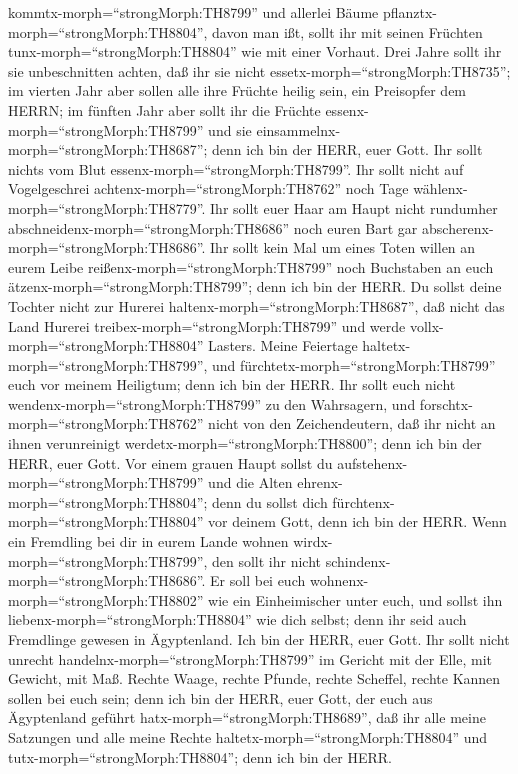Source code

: kommtx-morph=``strongMorph:TH8799'' und allerlei Bäume
pflanztx-morph=``strongMorph:TH8804'', davon man ißt, sollt ihr mit
seinen Früchten tunx-morph=``strongMorph:TH8804'' wie mit einer Vorhaut.
Drei Jahre sollt ihr sie unbeschnitten achten, daß ihr sie nicht
essetx-morph=``strongMorph:TH8735'';  im vierten Jahr aber
sollen alle ihre Früchte heilig sein, ein Preisopfer dem HERRN;
 im fünften Jahr aber sollt ihr die Früchte
essenx-morph=``strongMorph:TH8799'' und sie
einsammelnx-morph=``strongMorph:TH8687''; denn ich bin der HERR, euer
Gott.  Ihr sollt nichts vom Blut
essenx-morph=``strongMorph:TH8799''. Ihr sollt nicht auf Vogelgeschrei
achtenx-morph=``strongMorph:TH8762'' noch Tage
wählenx-morph=``strongMorph:TH8779''.  Ihr sollt euer Haar
am Haupt nicht rundumher abschneidenx-morph=``strongMorph:TH8686'' noch
euren Bart gar abscherenx-morph=``strongMorph:TH8686''. 
Ihr sollt kein Mal um eines Toten willen an eurem Leibe
reißenx-morph=``strongMorph:TH8799'' noch Buchstaben an euch
ätzenx-morph=``strongMorph:TH8799''; denn ich bin der HERR.
 Du sollst deine Tochter nicht zur Hurerei
haltenx-morph=``strongMorph:TH8687'', daß nicht das Land Hurerei
treibex-morph=``strongMorph:TH8799'' und werde
vollx-morph=``strongMorph:TH8804'' Lasters.  Meine
Feiertage haltetx-morph=``strongMorph:TH8799'', und
fürchtetx-morph=``strongMorph:TH8799'' euch vor meinem Heiligtum; denn
ich bin der HERR.  Ihr sollt euch nicht
wendenx-morph=``strongMorph:TH8799'' zu den Wahrsagern, und
forschtx-morph=``strongMorph:TH8762'' nicht von den Zeichendeutern, daß
ihr nicht an ihnen verunreinigt werdetx-morph=``strongMorph:TH8800'';
denn ich bin der HERR, euer Gott.  Vor einem grauen Haupt
sollst du aufstehenx-morph=``strongMorph:TH8799'' und die Alten
ehrenx-morph=``strongMorph:TH8804''; denn du sollst dich
fürchtenx-morph=``strongMorph:TH8804'' vor deinem Gott, denn ich bin der
HERR.  Wenn ein Fremdling bei dir in eurem Lande wohnen
wirdx-morph=``strongMorph:TH8799'', den sollt ihr nicht
schindenx-morph=``strongMorph:TH8686''.  Er soll bei euch
wohnenx-morph=``strongMorph:TH8802'' wie ein Einheimischer unter euch,
und sollst ihn liebenx-morph=``strongMorph:TH8804'' wie dich selbst;
denn ihr seid auch Fremdlinge gewesen in Ägyptenland. Ich bin der HERR,
euer Gott.  Ihr sollt nicht unrecht
handelnx-morph=``strongMorph:TH8799'' im Gericht mit der Elle, mit
Gewicht, mit Maß.  Rechte Waage, rechte Pfunde, rechte
Scheffel, rechte Kannen sollen bei euch sein; denn ich bin der HERR,
euer Gott, der euch aus Ägyptenland geführt
hatx-morph=``strongMorph:TH8689'',  daß ihr alle meine
Satzungen und alle meine Rechte haltetx-morph=``strongMorph:TH8804'' und
tutx-morph=``strongMorph:TH8804''; denn ich bin der HERR.

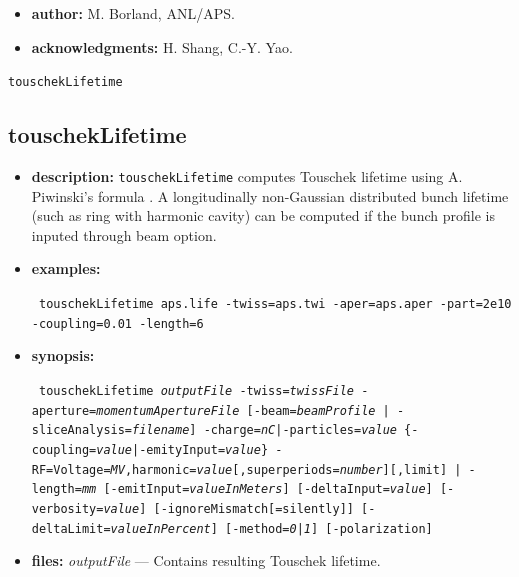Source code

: \documentclass[11pt]{article}
\begin{document}
\begin{itemize}
\item {\bf author:} M. Borland, ANL/APS.

\item {\bf acknowledgments:} H. Shang, C.-Y. Yao.

\end{itemize}


\newpage
\begin{center}{\Large\verb|touschekLifetime|}\end{center}
\subsection{touschekLifetime}

\begin{itemize}

\item {\bf description:} \verb|touschekLifetime| computes Touschek
  lifetime using A. Piwinski's formula \cite{Piwinski, Xiao2007a}. A
  longitudinally non-Gaussian distributed bunch lifetime (such as ring
  with harmonic cavity) can be computed if the bunch profile is
  inputed through beam option.

\item {\bf examples:}
\begin{flushleft}{\tt
touschekLifetime aps.life -twiss=aps.twi -aper=aps.aper -part=2e10 -coupling=0.01 -length=6
}\end{flushleft}

\item {\bf synopsis:}
\begin{flushleft}{\tt 
touschekLifetime {\em outputFile}
 -twiss={\em twissFile} -aperture={\em momentumApertureFile} [-beam={\em beamProfile} | -sliceAnalysis={\em filename}] 
 {-charge={\em nC}|-particles={\em value}} \{-coupling={\em value}|-emityInput={\em value}\}
 {-RF=Voltage={\em MV},harmonic={\em value}[,superperiods={\em number}][,limit] | -length={\em mm}} 
 [-emitInput={\em valueInMeters}] [-deltaInput={\em value}] [-verbosity={\em value}]
 [-ignoreMismatch[=silently]] [-deltaLimit={\em valueInPercent}] [-method={\em 0|1}] 
 [-polarization]
}\end{flushleft}

\item {\bf files:}
{\em outputFile} --- Contains resulting Touschek lifetime.


\end{itemize}
\end{document}
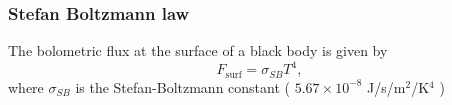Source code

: \subsubsection{Stefan Boltzmann law}
The bolometric flux at the surface of a black body is given by
%
\begin{equation}
	F_\text{surf} = \sigma_{SB} T^4,
\end{equation}
%
where \( \sigma_{SB} \) is the Stefan-Boltzmann constant ( \( 5.67 \times 10^{-8} \) J/s/m\( ^2 \)/K\( ^4 \) )







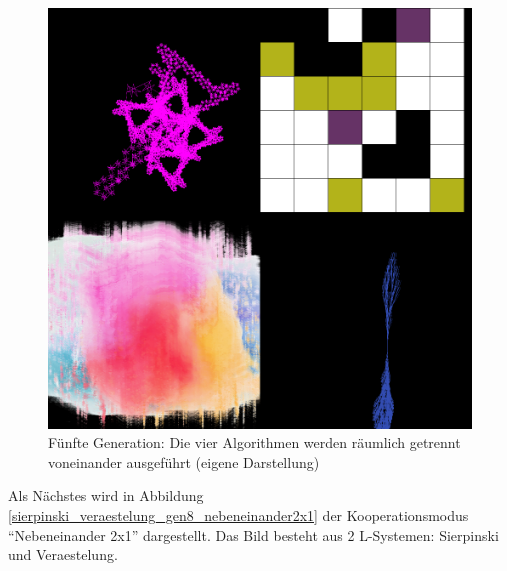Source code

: \documentclass[../mciAusarbeitung.tex]{subfiles}
\begin{document}
\begin{figure}[H]
\includegraphics[width=\linewidth]{img/l_gol_p_l_gen5_nebeneinander.png}
\caption[Räumliche Trennung]{Fünfte Generation: Die vier Algorithmen werden räumlich getrennt voneinander ausgeführt (eigene Darstellung)}
\label{l_gol_p_l_gen5_nebeneinander}
\end{figure}

Als Nächstes wird in Abbildung \ref{sierpinski_veraestelung_gen8_nebeneinander2x1} der Kooperationsmodus "`Nebeneinander 2x1"' dargestellt. Das Bild besteht aus 2 L-Systemen: Sierpinski und Veraestelung.
\end{document}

------------------------------------------------

Work task ▸
Give back exactly the lines above, from the line containing "Du sollst deine Tochter nicht zur Hurerei" through the line containing "du sollst dich", with both end lines and nothing more.

Answer to the exercise ▸
 Du sollst deine Tochter nicht zur Hurerei
haltenx-morph=``strongMorph:TH8687'', daß nicht das Land Hurerei
treibex-morph=``strongMorph:TH8799'' und werde
vollx-morph=``strongMorph:TH8804'' Lasters.  Meine
Feiertage haltetx-morph=``strongMorph:TH8799'', und
fürchtetx-morph=``strongMorph:TH8799'' euch vor meinem Heiligtum; denn
ich bin der HERR.  Ihr sollt euch nicht
wendenx-morph=``strongMorph:TH8799'' zu den Wahrsagern, und
forschtx-morph=``strongMorph:TH8762'' nicht von den Zeichendeutern, daß
ihr nicht an ihnen verunreinigt werdetx-morph=``strongMorph:TH8800'';
denn ich bin der HERR, euer Gott.  Vor einem grauen Haupt
sollst du aufstehenx-morph=``strongMorph:TH8799'' und die Alten
ehrenx-morph=``strongMorph:TH8804''; denn du sollst dich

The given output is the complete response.